━━ SUPPLIED ENTRIES

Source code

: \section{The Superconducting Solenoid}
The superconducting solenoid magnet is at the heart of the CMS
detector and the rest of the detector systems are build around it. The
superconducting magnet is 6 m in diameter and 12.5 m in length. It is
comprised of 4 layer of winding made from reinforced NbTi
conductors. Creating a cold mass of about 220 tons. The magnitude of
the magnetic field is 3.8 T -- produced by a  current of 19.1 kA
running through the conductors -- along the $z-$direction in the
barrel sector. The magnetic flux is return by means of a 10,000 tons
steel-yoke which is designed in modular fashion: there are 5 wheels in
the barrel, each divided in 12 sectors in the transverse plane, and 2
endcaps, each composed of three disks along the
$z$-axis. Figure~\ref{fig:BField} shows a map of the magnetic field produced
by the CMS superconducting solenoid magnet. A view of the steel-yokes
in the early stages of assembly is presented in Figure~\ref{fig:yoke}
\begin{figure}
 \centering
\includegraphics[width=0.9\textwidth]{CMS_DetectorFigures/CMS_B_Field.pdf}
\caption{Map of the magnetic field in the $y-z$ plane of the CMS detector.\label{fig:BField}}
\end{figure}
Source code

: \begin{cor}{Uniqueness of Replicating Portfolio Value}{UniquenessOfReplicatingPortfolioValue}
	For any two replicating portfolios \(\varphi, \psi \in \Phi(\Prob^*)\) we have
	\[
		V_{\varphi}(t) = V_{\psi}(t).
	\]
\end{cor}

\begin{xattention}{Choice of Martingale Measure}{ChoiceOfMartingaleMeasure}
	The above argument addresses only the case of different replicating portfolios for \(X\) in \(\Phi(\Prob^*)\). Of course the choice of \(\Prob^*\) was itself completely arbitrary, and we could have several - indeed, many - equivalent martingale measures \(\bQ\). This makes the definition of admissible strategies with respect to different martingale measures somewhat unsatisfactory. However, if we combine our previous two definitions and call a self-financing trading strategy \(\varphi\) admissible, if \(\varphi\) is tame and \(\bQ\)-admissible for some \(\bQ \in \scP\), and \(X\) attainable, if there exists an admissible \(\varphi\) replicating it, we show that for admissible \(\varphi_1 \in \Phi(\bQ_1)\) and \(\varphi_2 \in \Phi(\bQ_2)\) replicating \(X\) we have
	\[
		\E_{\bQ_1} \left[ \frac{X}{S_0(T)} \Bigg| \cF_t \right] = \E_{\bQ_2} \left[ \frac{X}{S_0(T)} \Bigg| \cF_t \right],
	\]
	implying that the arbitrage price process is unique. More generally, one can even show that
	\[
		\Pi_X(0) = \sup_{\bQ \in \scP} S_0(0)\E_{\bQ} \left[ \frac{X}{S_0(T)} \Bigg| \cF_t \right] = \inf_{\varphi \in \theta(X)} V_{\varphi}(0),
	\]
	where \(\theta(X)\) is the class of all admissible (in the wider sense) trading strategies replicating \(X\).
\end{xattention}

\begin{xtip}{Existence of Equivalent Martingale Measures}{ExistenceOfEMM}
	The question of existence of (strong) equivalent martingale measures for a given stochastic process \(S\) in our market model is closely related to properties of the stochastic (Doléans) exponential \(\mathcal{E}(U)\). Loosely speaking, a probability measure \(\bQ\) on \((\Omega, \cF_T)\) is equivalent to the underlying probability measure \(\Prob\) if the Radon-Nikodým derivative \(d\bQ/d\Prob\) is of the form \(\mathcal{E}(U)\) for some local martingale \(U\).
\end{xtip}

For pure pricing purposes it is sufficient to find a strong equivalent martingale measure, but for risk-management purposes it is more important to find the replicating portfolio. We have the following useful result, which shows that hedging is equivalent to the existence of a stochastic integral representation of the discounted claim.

━━━━

## [AIM OF THE TASK]
Your task is to copy each line from the material above that includes the word "process".

## [THE COMPLETED TASK]
	implying that the arbitrage price process is unique. More generally, one can even show that
	The question of existence of (strong) equivalent martingale measures for a given stochastic process \(S\) in our market model is closely related to properties of the stochastic (Doléans) exponential \(\mathcal{E}(U)\). Loosely speaking, a probability measure \(\bQ\) on \((\Omega, \cF_T)\) is equivalent to the underlying probability measure \(\Prob\) if the Radon-Nikodým derivative \(d\bQ/d\Prob\) is of the form \(\mathcal{E}(U)\) for some local martingale \(U\).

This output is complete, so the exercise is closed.